Bundesgericht Tribunal fédéral Tribunale federale Tribunal federal

6B_574/2025

Arrêt du 29 juillet 2025

Ire Cour de droit pénal

Composition MM. et Mme les Juges fédéraux Muschietti, Juge présidant, von Felten et Wohlhauser. Greffière : Mme Meriboute.

Participants à la procédure A.________, représenté par Me Dina Bazarbachi, avocate, recourant,

contre

Ministère public de la République et canton de Genève, route de Chancy 6B, 1213 Petit-Lancy, intimé.

Objet Infraction à la LStup; fixation de la peine; arbitraire,

recours contre l'arrêt de la Cour de justice de la République et canton de Genève, Chambre pénale d'appel et de révision, du 16 mai 2025 (P/17786/2024 AARP/176/2025).

Faits :

A.

Par jugement du 3 décembre 2024, le Tribunal de police de la République et canton de Genève a acquitté A.________ de séjour illégal, mais l'a reconnu coupable d'infraction à la loi fédérale sur les stupéfiants (art. 19 al. 1 let. c LStup), ainsi que de consommation de stupéfiants (art. 19a ch. 1 LStup), a révoqué la libération conditionnelle accordée le 15 avril 2024 par le Tribunal d'application des peines et des mesures de Genève (ci-après: TAPEM) et a condamné A.________ à une peine privative de liberté d'ensemble de neuf mois, sous déduction de la détention subie avant jugement, peine complémentaire à celle prononcée le 2 septembre 2024 par la Chambre pénale d'appel et de révision (ci-après: CPAR), ainsi qu'à une amende de 200 fr. (peine privative de liberté de substitution: deux jours). Il a en outre statué sur le sort des divers objets et valeurs séquestrés et mis les frais de la procédure à la charge de A.________.

B.

Par arrêt du 16 mai 2025, la Chambre pénale d'appel et de révision de la Cour de justice genevoise a rejeté l'appel formé par A.. Elle a néanmoins annulé le jugement du 3 décembre 2024 et statué à nouveau. Elle a acquitté A. de séjour illégal, l'a reconnu coupable d'infraction à la loi fédérale sur les stupéfiants (art. 19 al. 1 let. c LStup), ainsi que de consommation de stupéfiants (art. 19a ch. 1 LStup), et l'a condamné à une peine privative de liberté d'ensemble de neuf mois, sous déduction d'un jour de détention avant jugement, cette peine étant complémentaire à la peine privative de liberté de 70 jours prononcée le 2 septembre 2024 par la CPAR, ainsi qu'à une amende de 200 fr. (peine privative de liberté de substitution: deux jours). Elle a en outre rejeté les conclusions en indemnisation de A.________ et statué sur le sort des divers objets et valeurs séquestrés. Elle a condamné ce dernier aux frais de la procédure de première instance, ainsi qu'à un émolument de jugement complémentaire de 600 francs, et mis les frais de la procédure d'appel à sa charge. En substance, la cour cantonale a retenu les faits suivants.

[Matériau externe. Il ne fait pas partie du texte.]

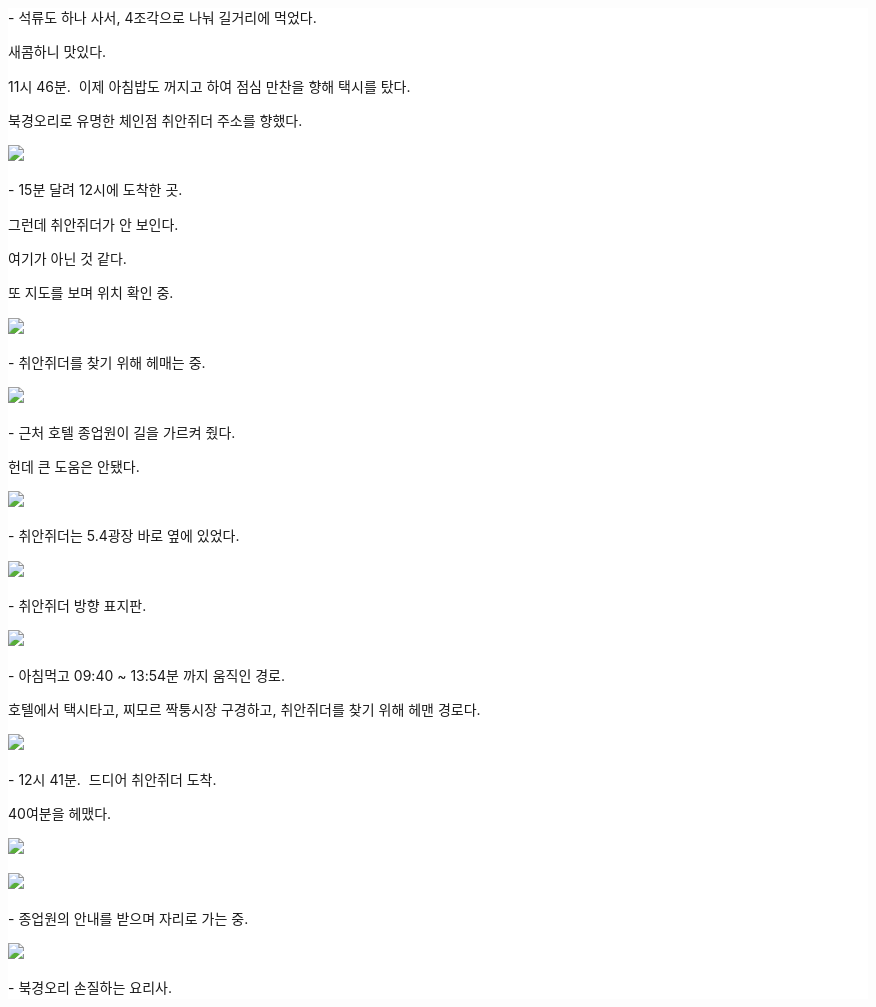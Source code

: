 \- 석류도 하나 사서, 4조각으로 나눠 길거리에 먹었다.

새콤하니 맛있다.

11시 46분.  이제 아침밥도 꺼지고 하여 점심 만찬을 향해 택시를 탔다.

북경오리로 유명한 체인점 취안쥐더 주소를 향했다.

![](../pds/201211/05/80/a0109780_50979e0b7c0d4.jpg)

\- 15분 달려 12시에 도착한 곳.

그런데 취안쥐더가 안 보인다.

여기가 아닌 것 같다.

또 지도를 보며 위치 확인 중.

![](../pds/201211/05/80/a0109780_50979e0c63abb.jpg)

\- 취안쥐더를 찾기 위해 헤매는 중.

![](../pds/201211/05/80/a0109780_50979e0cab340.jpg)

\- 근처 호텔 종업원이 길을 가르켜 줬다.

헌데 큰 도움은 안됐다.

![](../pds/201211/05/80/a0109780_50979e0d5065e.jpg)

\- 취안쥐더는 5.4광장 바로 옆에 있었다.

![](../pds/201211/05/80/a0109780_50979e0de22b5.jpg)

\- 취안쥐더 방향 표지판.

![](../600x0/http/pds25.egloos.com/pds/201211/18/80/a0109780_50a8a4a12cf65.png)

\- 아침먹고 09:40 ~ 13:54분 까지 움직인 경로.

호텔에서 택시타고, 찌모르 짝퉁시장 구경하고, 취안쥐더를 찾기 위해 헤맨 경로다.

![](../pds/201211/05/80/a0109780_50979e0ed5c09.jpg)

\- 12시 41분.  드디어 취안쥐더 도착.

40여분을 헤맸다.

![](../pds/201211/05/80/a0109780_50979e5099252.jpg)

![](../pds/201211/05/80/a0109780_50979e0f8656d.jpg)

\- 종업원의 안내를 받으며 자리로 가는 중.

![](../pds/201211/05/80/a0109780_50979e4bee79c.jpg)

\- 북경오리 손질하는 요리사.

B.a. Selon l'ordonnance pénale du 22 août 2024, il était reproché à A.________ d'avoir:

  • régulièrement consommé des produits stupéfiants entre le 23 avril et le 22 août 2024, soit en particulier de la cocaïne, de l'ecstasy et du cannabis;
  • été interpellé le 19 juillet 2024 en possession de six boulettes de cocaïne d'un poids total de cinq grammes, de trois pilules d'ecstasy d'un poids total de 1.7 grammes, d'un joint de cannabis et d'un sachet de 2.1 grammes de cette même drogue;
  • été interpellé le 22 août 2024 en possession de cinq boulettes de cocaïne de 3.5 grammes.

B.b. En exécution de condamnations antérieures, A.________ a été détenu à la prison de Champ-Dollon, puis à la Brenaz. Il a été libéré conditionnellement de cet établissement le 23 avril 2024, avec un délai d'épreuve d'une année, selon l'ordonnance du TAPEM du 15 avril 2024. Le solde de peine à exécuter était de 119 jours.

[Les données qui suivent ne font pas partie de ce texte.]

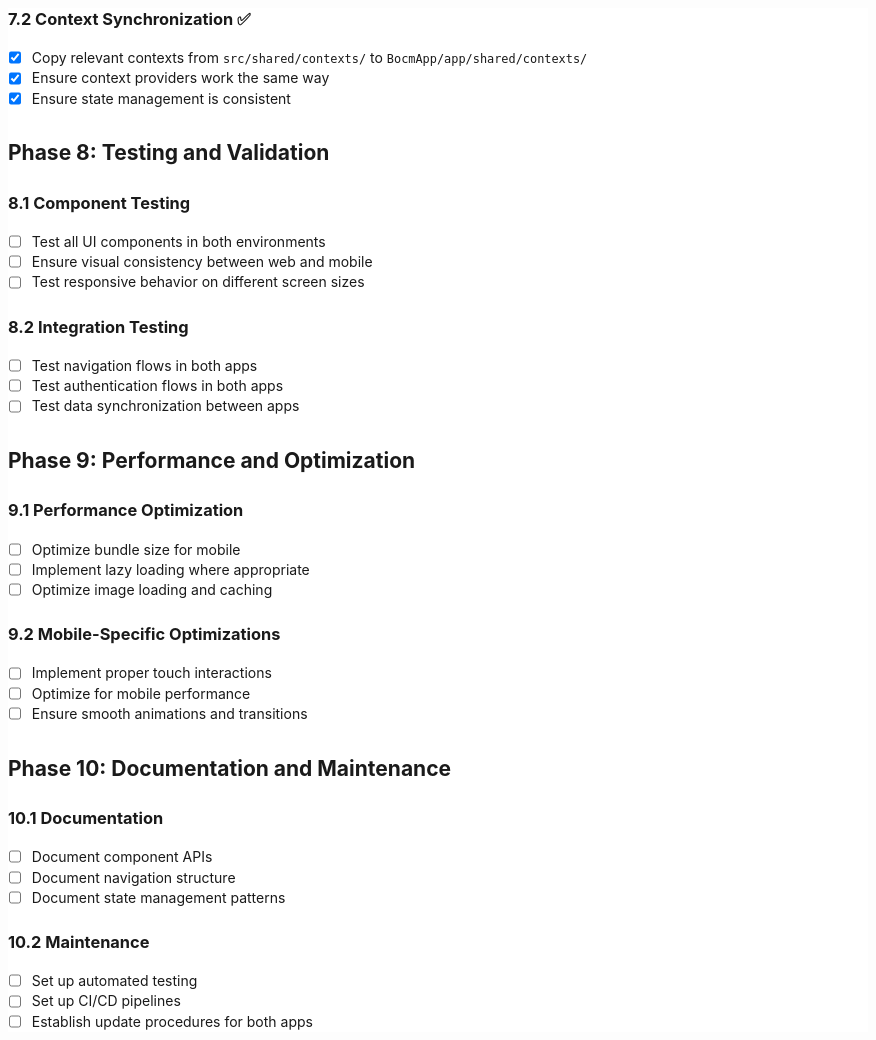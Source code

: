 ### 7.2 Context Synchronization ✅
- [x] Copy relevant contexts from `src/shared/contexts/` to `BocmApp/app/shared/contexts/`
- [x] Ensure context providers work the same way
- [x] Ensure state management is consistent

## Phase 8: Testing and Validation

### 8.1 Component Testing
- [ ] Test all UI components in both environments
- [ ] Ensure visual consistency between web and mobile
- [ ] Test responsive behavior on different screen sizes

### 8.2 Integration Testing
- [ ] Test navigation flows in both apps
- [ ] Test authentication flows in both apps
- [ ] Test data synchronization between apps

## Phase 9: Performance and Optimization

### 9.1 Performance Optimization
- [ ] Optimize bundle size for mobile
- [ ] Implement lazy loading where appropriate
- [ ] Optimize image loading and caching

### 9.2 Mobile-Specific Optimizations
- [ ] Implement proper touch interactions
- [ ] Optimize for mobile performance
- [ ] Ensure smooth animations and transitions

## Phase 10: Documentation and Maintenance

### 10.1 Documentation
- [ ] Document component APIs
- [ ] Document navigation structure
- [ ] Document state management patterns

### 10.2 Maintenance
- [ ] Set up automated testing
- [ ] Set up CI/CD pipelines
- [ ] Establish update procedures for both apps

B.c. Par arrêt du 2 septembre 2024, la CPAR a reconnu A.________ coupable, notamment de délits et contraventions à la loi fédérale sur les stupéfiants. Dans la mesure où le premier juge avait prononcé une peine privative de liberté d'ensemble de 70 jours, et en vertu de l'interdiction de la reformatio in pejus, elle a confirmé le jugement de première instance. Elle a également confirmé le montant de l'amende fixé à 600 fr. par la première instance.

B.d. Le 27 janvier 2025, A.________ a été jugé en procédure simplifiée et a été déclaré coupable de délit à la loi fédérale sur les stupéfiants (art. 19 al. 1 let. c et d LStup) et de consommation de stupéfiants (art. 19a ch. 1 LStup). Dans son jugement, le tribunal de police a révoqué la libération conditionnelle portant sur le solde de peine de 119 jours prononcée par le TAPEM le 15 avril 2024 et a condamné A.________ à une peine privative de liberté d'ensemble de 209 jours, sous déduction de la détention subie avant jugement. Aucun appel n'a été formé contre ce jugement, de sorte qu'il est définitif et exécutoire.

C.

A.________ forme un recours en matière pénale au Tribunal fédéral contre l'arrêt du 16 mai 2025. Il conclut, avec suite de frais et dépens, principalement à son annulation et au prononcé d'"une peine de grandeur zéro complémentaire au jugement du Tribunal de police du 27 janvier 2025 et à celui de l'arrêt de la Cour de justice du 2 septembre 2024". Subsidiairement, il conclut au renvoi de la cause à la cour cantonale pour nouvelle décision dans le sens des considérants. En outre, il sollicite l'assistance judiciaire.

Considérant en droit :

Le recourant conteste la peine qui lui a été infligée qu'il estime disproportionnée par rapport aux faits commis. Il invoque également une violation de l'art. 49 al. 2 CP et un défaut de motivation.

1.1. Selon l'art. 47 CP, le juge fixe la peine d'après la culpabilité de l'auteur. Il prend en considération les antécédents et la situation personnelle de ce dernier ainsi que l'effet de la peine sur son avenir (al. 1). La culpabilité est déterminée par la gravité de la lésion ou de la mise en danger du bien juridique concerné, par le caractère répréhensible de l'acte, par les motivations et les buts de l'auteur et par la mesure dans laquelle celui-ci aurait pu éviter la mise en danger ou la lésion, compte tenu de sa situation personnelle et des circonstances extérieures (al. 2).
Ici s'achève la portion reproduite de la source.